Tuesday, May 28, 2013


When my son hits his head by accident, I say to him, "Oops - Bonk!" and give him a big smile and a kiss to let him know he's okay. Usually he doesn't cry; most bumps are minor, and he's got a tough little noggin. But lately, it's not the saying, but the sheer number of times I've been saying it that's bugging me.

All little kids bump their heads. I know this. Forget for a second that he's a boy, which, according to my husband, means I'm destined for a life of knowing the ER docs on a first-name basis. But I wonder if it's something I'm doing, as well.

I'm not very good with knowing the relative location of my own body with regards to other objects in space. I'm forever bumping my elbow, or my toe, or my shin, or my own head on items in my house (door jambs, chair legs, the dryer or refrigerator doors, etc.), to say nothing of other people's houses or locations with which I am far less familiar. Add on sleep deprivation, plus my newest 9-month-old appendage, and, though I'm careful as I can be, I'm bound to miscalculate on occasion.

Yesterday, I think he bonked his head no fewer than four times, two of which were most definitely my fault. He stood up on the diaper-changing station for the first time, over which are some low-hanging shelves (Bonk!), and when I was trying to pick up a paper clip so he wouldn't find it and choke on it, he did an abrupt backbend in my arms and smacked his head on a drawer unit (Bonk!). That one left a mark.

Luckily, none of these hits has been so hard as to do any permanent damage... yet. It's the sudden gymnastics in my arms that make me want to adorn him with a protective helmet: when he's nursing on my lap and all of a sudden lurches backwards into the (rounded) corner of my computer. Or when we're in our tiny bathroom and I'm about to put him in the bathtub, when he surprises me by throwing his head backwards towards the sink. Again, nothing concussive... yet.

When I was newly on my own feet, I was running, and began to trip. I think I was younger than two. My mother reached out to try and catch me, and ended up tripping me faster, sending me face-first into the concrete below. I think my poor mother is scarred for life over that one; I still have a slight bump in my forehead, over which I have parted my hair these last 40 years. This is my nightmare. Some kind of cosmic kharma that will play itself out with me and my poor son.

My nephew recently fell and bumped his noodle really hard, and when my shaken sister took him in, the pediatrician said, "Have you ever hit your head?" Of course she had, so the doctor continued, "How did you feel afterwards?" She said, "It hurt for a little bit, but I was okay." The doc replied that that was how her son felt, too. I try to remember this lesson whenever he's in my arms, and I'm too close to the door frame (Bonk!) or when he tips over while sitting and playing on the (carpeted) floor. (Bonk!)

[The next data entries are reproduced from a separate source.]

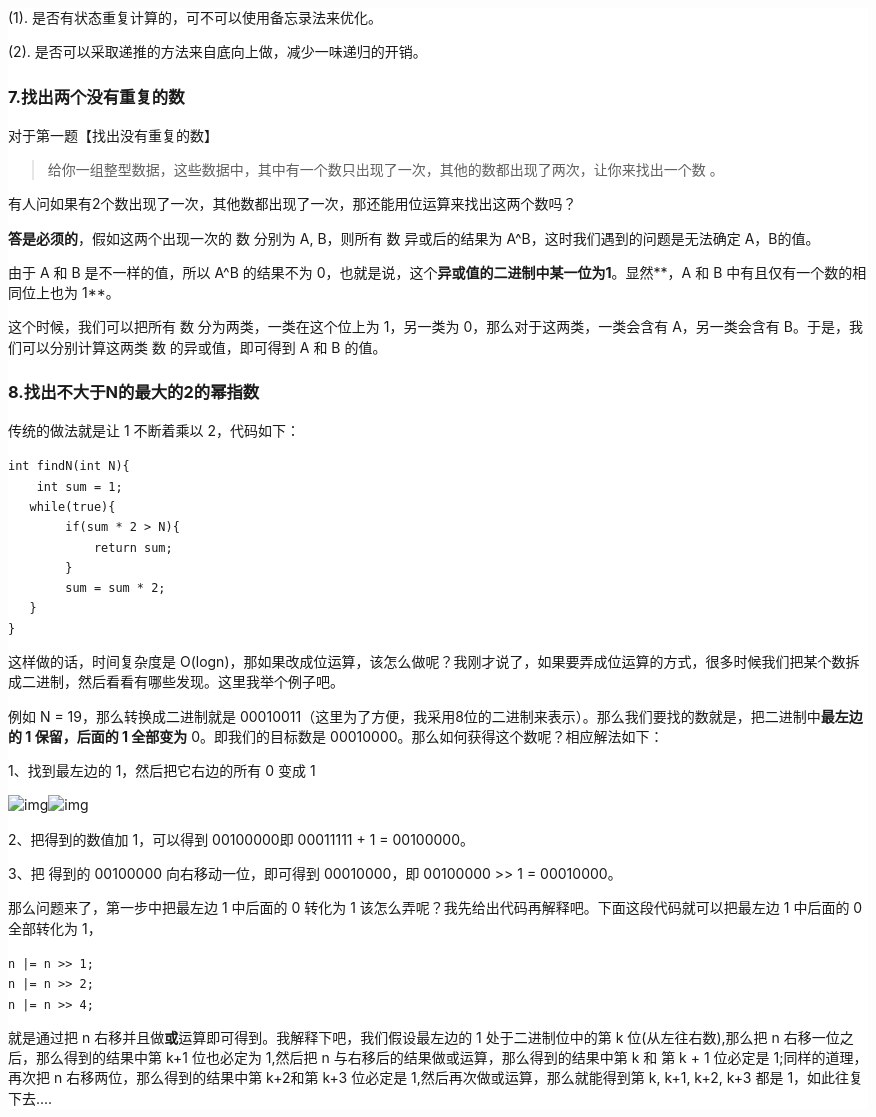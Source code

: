 (1). 是否有状态重复计算的，可不可以使用备忘录法来优化。

(2). 是否可以采取递推的方法来自底向上做，减少一味递归的开销。



### 7.找出两个没有重复的数

对于第一题【找出没有重复的数】

>  给你一组整型数据，这些数据中，其中有一个数只出现了一次，其他的数都出现了两次，让你来找出一个数 。  

有人问如果有2个数出现了一次，其他数都出现了一次，那还能用位运算来找出这两个数吗？

**答是必须的**，假如这两个出现一次的 数 分别为 A, B，则所有 数 异或后的结果为 A^B，这时我们遇到的问题是无法确定 A，B的值。

由于 A 和 B 是不一样的值，所以 A^B 的结果不为 0，也就是说，这个**异或值的二进制中某一位为1**。显然**，A 和 B 中有且仅有一个数的相同位上也为 1**。

这个时候，我们可以把所有 数 分为两类，一类在这个位上为 1，另一类为 0，那么对于这两类，一类会含有 A，另一类会含有 B。于是，我们可以分别计算这两类 数 的异或值，即可得到 A 和 B 的值。



### 8.找出不大于N的最大的2的幂指数

传统的做法就是让 1 不断着乘以 2，代码如下：

```text
int findN(int N){
    int sum = 1;
   while(true){
        if(sum * 2 > N){
            return sum;
        }
        sum = sum * 2;
   }
}
```

这样做的话，时间复杂度是 O(logn)，那如果改成位运算，该怎么做呢？我刚才说了，如果要弄成位运算的方式，很多时候我们把某个数拆成二进制，然后看看有哪些发现。这里我举个例子吧。

例如 N = 19，那么转换成二进制就是 00010011（这里为了方便，我采用8位的二进制来表示）。那么我们要找的数就是，把二进制中**最左边的 1 保留，后面的 1 全部变为** 0。即我们的目标数是 00010000。那么如何获得这个数呢？相应解法如下：

1、找到最左边的 1，然后把它右边的所有 0 变成 1

![img](https://pic1.zhimg.com/50/v2-df0ee65a7cef2c6375fdcc07c32de7cb_hd.jpg)![img](https://pic1.zhimg.com/80/v2-df0ee65a7cef2c6375fdcc07c32de7cb_hd.jpg)

2、把得到的数值加 1，可以得到 00100000即 00011111 + 1 = 00100000。

3、把 得到的 00100000 向右移动一位，即可得到 00010000，即 00100000 >> 1 = 00010000。

那么问题来了，第一步中把最左边 1 中后面的 0 转化为 1 该怎么弄呢？我先给出代码再解释吧。下面这段代码就可以把最左边 1 中后面的 0 全部转化为 1，

```text
n |= n >> 1;
n |= n >> 2;
n |= n >> 4;
```

就是通过把 n 右移并且做**或**运算即可得到。我解释下吧，我们假设最左边的 1 处于二进制位中的第 k 位(从左往右数),那么把 n 右移一位之后，那么得到的结果中第 k+1 位也必定为 1,然后把 n 与右移后的结果做或运算，那么得到的结果中第 k 和 第 k + 1 位必定是 1;同样的道理，再次把 n 右移两位，那么得到的结果中第 k+2和第 k+3 位必定是 1,然后再次做或运算，那么就能得到第 k, k+1, k+2, k+3 都是 1，如此往复下去....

My friends all have horror stories involving ceiling fans and falling off (or into) furniture, and I'm just bracing myself for our first big injury. It's coming, and I know I can't prevent it; he's just started crawling and pulling up on things, and wants to walk so badly. All little kids get hurt, I know. I just wonder if there's some kind of ritual I can perform - burn some sage or something - so that I can a) take the worst of the pain away, and b) please, God, let it not be my fault.